Lose Sense of Smell, Live Longer
A whiff of greasy pizza or the scent of a fresh salad may directly alter how long you live. Scientists have long known that specific odors can alter an animal's lifespan - when the sense of smell was removed from nematodes and fruit flies, they lived far longer than their "Smeller" brethren. The only question was: how was the sense of smell able to affect the longevity so distinctly?
Molecular biologist, Scott Pletcher, and his team decided to find out. Using a group of fruit flies as test subjects, they removed the flies' ability to smell CO2, a scent indicative of their main food source, yeast. When the ability to smell CO2 was removed from a fruit flies olfactory system, female fruit flies lived 30 percent longer than the males. Pletcher believes the sensory switchup had no effect on the males because females are just more sensitive to CO2.
Pletcher believes that the inability to smell CO2, and thus the inability to track down food sources, put the female flies into survival mode. Specifically, female fruit flies in survival mode store extra fat and became more resistant to oxidative stress - both things that directly increased the female flies' chances of living longer than males.

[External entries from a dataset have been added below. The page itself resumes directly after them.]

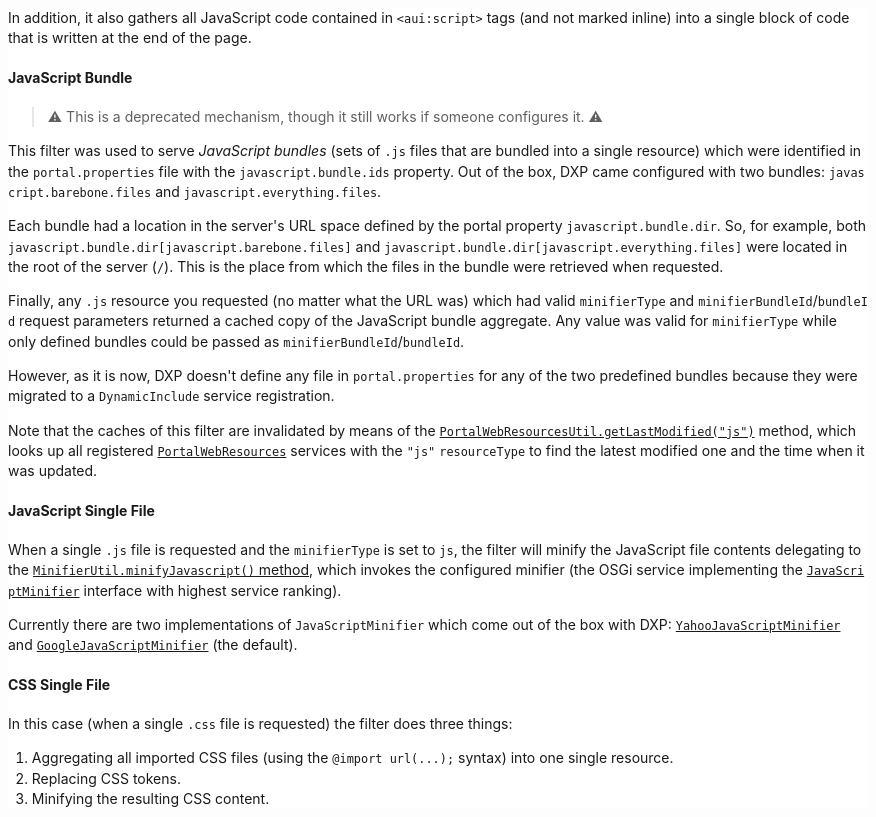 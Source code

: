 In addition, it also gathers all JavaScript code contained in `<aui:script>` tags (and not marked inline) into a single block of code that is written at the end of the page.

#### JavaScript Bundle

> ⚠ This is a deprecated mechanism, though it still works if someone configures it. ⚠

This filter was used to serve _JavaScript bundles_ (sets of `.js` files that are bundled into a single resource) which were identified in the `portal.properties` file with the `javascript.bundle.ids` property. Out of the box, DXP came configured with two bundles: `javascript.barebone.files` and `javascript.everything.files`.

Each bundle had a location in the server's URL space defined by the portal property `javascript.bundle.dir`. So, for example, both `javascript.bundle.dir[javascript.barebone.files]` and `javascript.bundle.dir[javascript.everything.files]` were located in the root of the server (`/`). This is the place from which the files in the bundle were retrieved when requested.

Finally, any `.js` resource you requested (no matter what the URL was) which had valid `minifierType` and `minifierBundleId`/`bundleId` request parameters returned a cached copy of the JavaScript bundle aggregate. Any value was valid for `minifierType` while only defined bundles could be passed as `minifierBundleId`/`bundleId`.

However, as it is now, DXP doesn't define any file in `portal.properties` for any of the two predefined bundles because they were migrated to a `DynamicInclude` service registration.

Note that the caches of this filter are invalidated by means of the [`PortalWebResourcesUtil.getLastModified("js")`](https://github.com/liferay/liferay-portal/blob/ab8d31265d241bb69c33c0a46914e1e2fe55c008/portal-kernel/src/com/liferay/portal/kernel/servlet/PortalWebResourcesUtil.java#L40) method, which looks up all registered [`PortalWebResources`](https://github.com/liferay/liferay-portal/blob/ab8d31265d241bb69c33c0a46914e1e2fe55c008/portal-kernel/src/com/liferay/portal/kernel/servlet/PortalWebResources.java) services with the `"js"` `resourceType` to find the latest modified one and the time when it was updated.

#### JavaScript Single File

When a single `.js` file is requested and the `minifierType` is set to `js`, the filter will minify the JavaScript file contents delegating to the [`MinifierUtil.minifyJavascript()` method](https://github.com/liferay/liferay-portal/blob/ab8d31265d241bb69c33c0a46914e1e2fe55c008/portal-impl/src/com/liferay/portal/minifier/MinifierUtil.java#L45), which invokes the configured minifier (the OSGi service implementing the [`JavaScriptMinifier`](https://github.com/liferay/liferay-portal/blob/ab8d31265d241bb69c33c0a46914e1e2fe55c008/portal-impl/src/com/liferay/portal/minifier/JavaScriptMinifier.java) interface with highest service ranking).

Currently there are two implementations of `JavaScriptMinifier` which come out of the box with DXP: [`YahooJavaScriptMinifier`](https://github.com/liferay/liferay-portal/blob/ab8d31265d241bb69c33c0a46914e1e2fe55c008/modules/apps/frontend-js/frontend-js-minifier/src/main/java/com/frontend/js/minifier/YahooJavaScriptMinifier.java) and [`GoogleJavaScriptMinifier`](https://github.com/liferay/liferay-portal/blob/ab8d31265d241bb69c33c0a46914e1e2fe55c008/modules/apps/frontend-js/frontend-js-minifier/src/main/java/com/frontend/js/minifier/GoogleJavaScriptMinifier.java) (the default).

#### CSS Single File

In this case (when a single `.css` file is requested) the filter does three things:

1. Aggregating all imported CSS files (using the `@import url(...);` syntax) into one single resource.
2. Replacing CSS tokens.
3. Minifying the resulting CSS content.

Only specific smells trigger this survivalist response; in flies, it's CO2, but in humans it may be something completely different, or may not exist at all. "We definitely undergo physiological changes in response to smelling food," explains Matt Kaeberlein, who studies aging at the University of Washington in Seattle. "I'm getting hungry just thinking about it - so I think it's possible."
On a similar note, our very own Landslide has no sense of smell and will therefore likely outlive everyone else at The Escapist HQ.